Repository files navigation

Build Status

PostgreSQL gzip/gunzip Functions

Motivation

Sometimes you just need to compress your bytea object before you return it to the client.

Sometimes you receive a compressed bytea from the client, and you have to uncompress it before you can work with it.

This extension is for that.

This extension is not for storage compression. PostgreSQL already does tuple compression on the fly if your tuple gets large enough, manually pre-compressing your data using this function won't make things smaller.

Examples

> SELECT gzip('this is my this is my this is my this is my text');

                                   gzip
--------------------------------------------------------------------------
 \x1f8b08000000000000132bc9c82c5600a2dc4a851282ccd48a12002e7a22ff30000000

Wait, what, the compressed output is longer?!? No, it only looks that way, because in hex every byte is represented with two hex digits.

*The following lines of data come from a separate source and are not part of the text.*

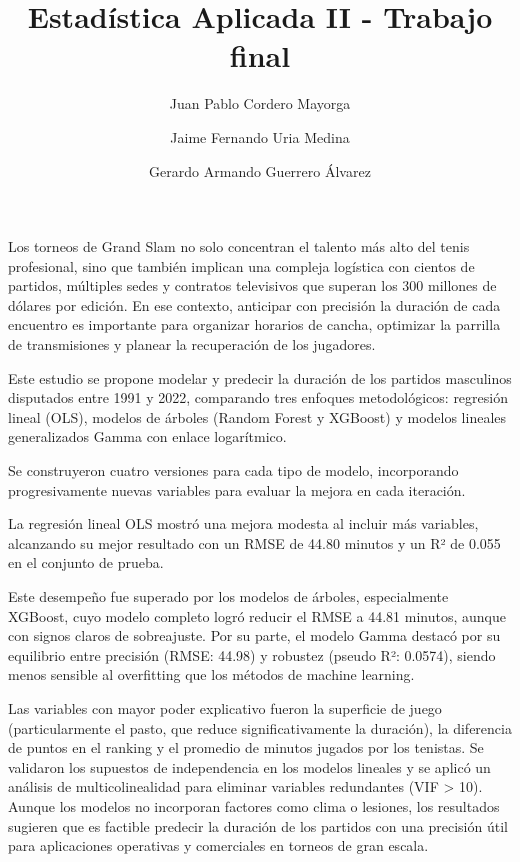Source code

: \documentclass[
  letterpaper,
  DIV=11,
  numbers=noendperiod]{scrartcl}
\title{Estadística Aplicada II - Trabajo final}
\author{Juan Pablo Cordero Mayorga \and Jaime Fernando Uria
Medina \and Gerardo Armando Guerrero Álvarez}
\date{}
\begin{document}
\maketitle
\ifdefined\Shaded\renewenvironment{Shaded}{\begin{tcolorbox}[boxrule=0pt, interior hidden, borderline west={3pt}{0pt}{shadecolor}, frame hidden, breakable, sharp corners, enhanced]}{\end{tcolorbox}}\fi

Los torneos de Grand Slam no solo concentran el talento más alto del
tenis profesional, sino que también implican una compleja logística con
cientos de partidos, múltiples sedes y contratos televisivos que superan
los 300 millones de dólares por edición. En ese contexto, anticipar con
precisión la duración de cada encuentro es importante para organizar
horarios de cancha, optimizar la parrilla de transmisiones y planear la
recuperación de los jugadores.

Este estudio se propone modelar y predecir la duración de los partidos
masculinos disputados entre 1991 y 2022, comparando tres enfoques
metodológicos: regresión lineal (OLS), modelos de árboles (Random Forest
y XGBoost) y modelos lineales generalizados Gamma con enlace
logarítmico.

Se construyeron cuatro versiones para cada tipo de modelo, incorporando
progresivamente nuevas variables para evaluar la mejora en cada
iteración.

La regresión lineal OLS mostró una mejora modesta al incluir más
variables, alcanzando su mejor resultado con un RMSE de 44.80 minutos y
un R² de 0.055 en el conjunto de prueba.

Este desempeño fue superado por los modelos de árboles, especialmente
XGBoost, cuyo modelo completo logró reducir el RMSE a 44.81 minutos,
aunque con signos claros de sobreajuste. Por su parte, el modelo Gamma
destacó por su equilibrio entre precisión (RMSE: 44.98) y robustez
(pseudo R²: 0.0574), siendo menos sensible al overfitting que los
métodos de machine learning.

Las variables con mayor poder explicativo fueron la superficie de juego
(particularmente el pasto, que reduce significativamente la duración),
la diferencia de puntos en el ranking y el promedio de minutos jugados
por los tenistas. Se validaron los supuestos de independencia en los
modelos lineales y se aplicó un análisis de multicolinealidad para
eliminar variables redundantes (VIF \textgreater{} 10). Aunque los
modelos no incorporan factores como clima o lesiones, los resultados
sugieren que es factible predecir la duración de los partidos con una
precisión útil para aplicaciones operativas y comerciales en torneos de
gran escala.
\end{document}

The original string looks like this in hex:

> SELECT 'this is my this is my this is my this is my text'::bytea;

                                               bytea
----------------------------------------------------------------------------------------------------
 \x74686973206973206d792074686973206973206d792074686973206973206d792074686973206973206d792074657874

For really long, repetitive things, compression naturally works like a charm:

> SELECT gzip(repeat('this is my ', 100));

                                               bytea
----------------------------------------------------------------------------------------------------
 \x1f8b08000000000000132bc9c82c5600a2dc4a859251e628739439ca24970900d1341c5c4c040000

To convert a bytea back into an equivalent text you must use the encode() function with the escape encoding.

> SELECT encode('test text'::bytea, 'escape');
   encode
-----------
 test text

> SELECT encode(gunzip(gzip('this text has been compressed and then decompressed')), 'escape')

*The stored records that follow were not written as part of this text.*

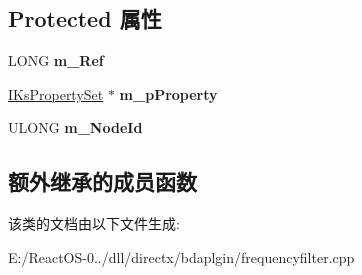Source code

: \subsection*{Protected 属性}
\begin{DoxyCompactItemize}
\item 
\mbox{\label{class_c_b_d_a_frequency_filter_a543c18b1b82b694608c97f8629d312d8}} 
L\+O\+NG {\bfseries m\+\_\+\+Ref}
\item 
\mbox{\label{class_c_b_d_a_frequency_filter_a9813c039aa8f879b4aafbc3eb80fdb22}} 
\hyperlink{interface_i_ks_property_set}{I\+Ks\+Property\+Set} $\ast$ {\bfseries m\+\_\+p\+Property}
\item 
\mbox{\label{class_c_b_d_a_frequency_filter_a67fa91448c02f024dd1d2260a0994e5d}} 
U\+L\+O\+NG {\bfseries m\+\_\+\+Node\+Id}
\end{DoxyCompactItemize}
\subsection*{额外继承的成员函数}


该类的文档由以下文件生成\+:\begin{DoxyCompactItemize}
\item 
E\+:/\+React\+O\+S-\/0../dll/directx/bdaplgin/frequencyfilter.\+cpp\end{DoxyCompactItemize}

                      encode
-----------------------------------------------------
 this text has been compressed and then decompressed

Functions

  • gzip(uncompressed BYTEA, [compression_level INTEGER]) returns BYTEA
  • gzip(uncompressed TEXT, [compression_level INTEGER]) returns BYTEA
  • gunzip(compressed BYTEA) returns BYTEA

Installation

UNIX

If you have PostgreSQL devel packages (postgresql-server-dev-all) and zlib (zlib1g-dev) installed, you should have pg_config on your path, so you should be able to just run make, then make install, then in your database CREATE EXTENSION gzip.

If your libz is installed in a non-standard location, you may need to edit ZLIB_PATH in the Makefile.

Debain/Ubuntu

sudo apt-get install build-essential zlib1g-dev postgresql-server-dev-all pkg-config
make
make install
psql ... -c "CREATE EXTENSION gzip"

To build the DEB package you will also need fakeroot and devscripts. See Dockerfile for a full list.

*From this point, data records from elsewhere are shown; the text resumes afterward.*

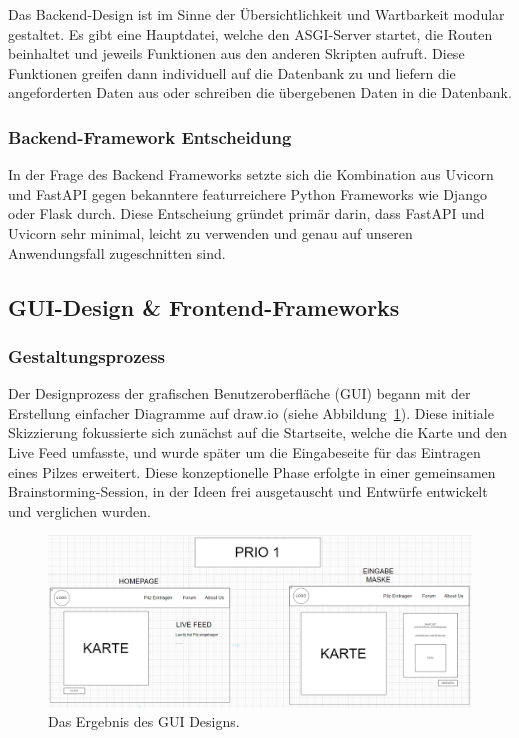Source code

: Das Backend-Design ist im Sinne der Übersichtlichkeit und Wartbarkeit modular gestaltet. Es gibt eine Hauptdatei, welche den ASGI-Server startet, die Routen
beinhaltet und jeweils Funktionen aus den anderen Skripten aufruft. Diese Funktionen greifen dann individuell auf die Datenbank zu und liefern die angeforderten
Daten aus oder schreiben die übergebenen Daten in die Datenbank.

\subsubsection{Backend-Framework Entscheidung}

In der Frage des Backend Frameworks setzte sich die Kombination aus Uvicorn und FastAPI gegen bekanntere featurreichere Python Frameworks wie Django oder Flask
durch. Diese Entscheiung gründet primär darin, dass FastAPI und Uvicorn sehr minimal, leicht zu verwenden und genau auf unseren Anwendungsfall zugeschnitten sind.

\subsection{GUI-Design \& Frontend-Frameworks}

\subsubsection{Gestaltungsprozess}

Der Designprozess der grafischen Benutzeroberfläche (GUI) begann mit der Erstellung einfacher Diagramme auf draw.io
(siehe Abbildung~\ref{fig:GUI_Entwurf}). Diese initiale Skizzierung fokussierte sich zunächst auf die Startseite, welche
die Karte und den Live Feed umfasste, und wurde später um die Eingabeseite für das Eintragen eines Pilzes erweitert. Diese
konzeptionelle Phase erfolgte in einer gemeinsamen Brainstorming-Session, in der Ideen frei ausgetauscht und Entwürfe
entwickelt und verglichen wurden.

\begin{figure}[ht]
	\centering
	\includegraphics[width=\textwidth]{abbildungen/GuiEntwurfDrawio.jpg}
	\caption{Das Ergebnis des GUI Designs.}
	\label{fig:GUI_Entwurf}
\end{figure}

sudo apt-get install build-essential zlib1g-dev postgresql-server-dev-all pkg-config fakeroot devscripts
make
make deb
dpkg -i <path to package>.deb

And you will be able to run the make deb and get the packege wich can be installed with ``

deb package build using Docker

Makefile has targets for building the DEB package using Docker image with different base images. This approach only requires make and docker to be available on the host.

make deb-latest   # Uses debian:sid

To build an image using a different base, supply it with a parameter:

make deb-docker base=debian:latest